§ Task to carry out
In the entries below, filter for the word "подключения" and copy every matching line.

(Plain-text document sources)

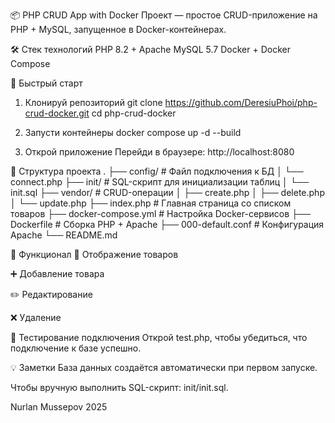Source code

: 📦 PHP CRUD App with Docker
Проект — простое CRUD-приложение на PHP + MySQL, запущенное в Docker-контейнерах.

🛠 Стек технологий
PHP 8.2 + Apache
MySQL 5.7
Docker + Docker Compose

🚀 Быстрый старт
1. Клонируй репозиторий
git clone https://github.com/DeresiuPhoi/php-crud-docker.git
cd php-crud-docker

2. Запусти контейнеры
docker compose up -d --build

3. Открой приложение
Перейди в браузере:
http://localhost:8080

📂 Структура проекта
.
├── config/               # Файл подключения к БД
│   └── connect.php
├── init/                 # SQL-скрипт для инициализации таблиц
│   └── init.sql
├── vendor/               # CRUD-операции
│   ├── create.php
│   ├── delete.php
│   └── update.php
├── index.php             # Главная страница со списком товаров
├── docker-compose.yml    # Настройка Docker-сервисов
├── Dockerfile            # Сборка PHP + Apache
├── 000-default.conf      # Конфигурация Apache
└── README.md

📌 Функционал
📄 Отображение товаров

➕ Добавление товара

✏️ Редактирование

❌ Удаление

🧪 Тестирование подключения
Открой test.php, чтобы убедиться, что подключение к базе успешно.

💡 Заметки
База данных создаётся автоматически при первом запуске.

Чтобы вручную выполнить SQL-скрипт: init/init.sql.

Nurlan Mussepov 2025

§ Exercise solution
├── config/               # Файл подключения к БД
🧪 Тестирование подключения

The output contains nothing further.